A reduction in dead-space volume to assist breathing has been used in patients with tracheotomies by insufflating fresh air into the tracheal tube. In these studies, reductions in dead-space volumes as low as 40 ml have been shown either to decrease arterial CO2 from 46 to 40 mmHg, if tidal volume remained unchanged, or to reduce minute ventilation and work of breathing with no or only minimal reductions in arterial CO2 [8]. The ventilatory responses to nasal NHF, therefore, resemble more those of tracheal gas insufflation. Thus, the principles of tracheal gas insufflation appear more suitable to explaining physiologic and clinical responses of nasal NHF than CPAP and NIV.

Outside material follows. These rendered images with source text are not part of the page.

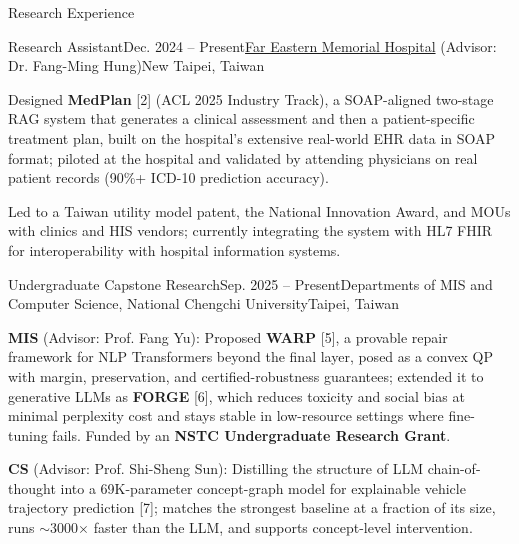 \documentclass{resume} %
\begin{document}
\begin{rSection}{Research Experience}
\begin{rSubsection}{Research Assistant}{Dec. 2024 -- Present}{\href{https://www.femh.org.tw/mainpage_en/Introduction.aspx}{Far Eastern Memorial Hospital} (Advisor: Dr. Fang-Ming Hung)}{New Taipei, Taiwan}
  \item Designed \textbf{MedPlan} [2] (ACL 2025 Industry Track), a SOAP-aligned two-stage RAG system that generates a clinical assessment and then a patient-specific treatment plan, built on the hospital's extensive real-world EHR data in SOAP format; piloted at the hospital and validated by attending physicians on real patient records (90\%+ ICD-10 prediction accuracy).
  \item Led to a Taiwan utility model patent, the National Innovation Award, and MOUs with clinics and HIS vendors; currently integrating the system with HL7 FHIR for interoperability with hospital information systems.
\end{rSubsection}

\begin{rSubsection}{Undergraduate Capstone Research}{Sep. 2025 -- Present}{Departments of MIS and Computer Science, National Chengchi University}{Taipei, Taiwan}
  \item \textbf{MIS} (Advisor: Prof. Fang Yu): Proposed \textbf{WARP} [5], a provable repair framework for NLP Transformers beyond the final layer, posed as a convex QP with margin, preservation, and certified-robustness guarantees; extended it to generative LLMs as \textbf{FORGE} [6], which reduces toxicity and social bias at minimal perplexity cost and stays stable in low-resource settings where fine-tuning fails. Funded by an \textbf{NSTC Undergraduate Research Grant}.
  \item \textbf{CS} (Advisor: Prof. Shi-Sheng Sun): Distilling the structure of LLM chain-of-thought into a 69K-parameter concept-graph model for explainable vehicle trajectory prediction [7]; matches the strongest baseline at a fraction of its size, runs $\sim$3000$\times$ faster than the LLM, and supports concept-level intervention.
\end{rSubsection}

\end{rSection}


\end{document}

80.6 Clinical Implications of NHF During Sleep
80.6.1 High Flow Alleviates Upper Airway Obstruction
Several studies in patient populations demonstrate that NHF increases the end-expiratory pressure. These increases are sufficient to alleviate inspiratory flow limitation in adults and children. Several studies to date have been published to confirm this hypothesis. NHF’s mechanism of action on upper airway function was first determined in adult patients with varying degrees of upper airway obstruction. Airflow dynamics and supraglottic pressure responses to NHF were examined. At a rate of 20 l/min, NHF increased nasal pressure by approximately 2 cmH2O, and increased in inspiratory airflow by approximately 100 ml/s. This increase in pharyngeal pressure and airflow can explain the improvement of snoring and hypopneas as follows: the peak inspiratory airflow for hypopneas and for flow-limited breaths average approximately 150–200 ml/s. The additional flow from NHF, therefore, will increase the inspiratory airflow to 250–300 ml/s, a level previously associated with stabilization of breathing patterns [9] (see Fig. 80.2).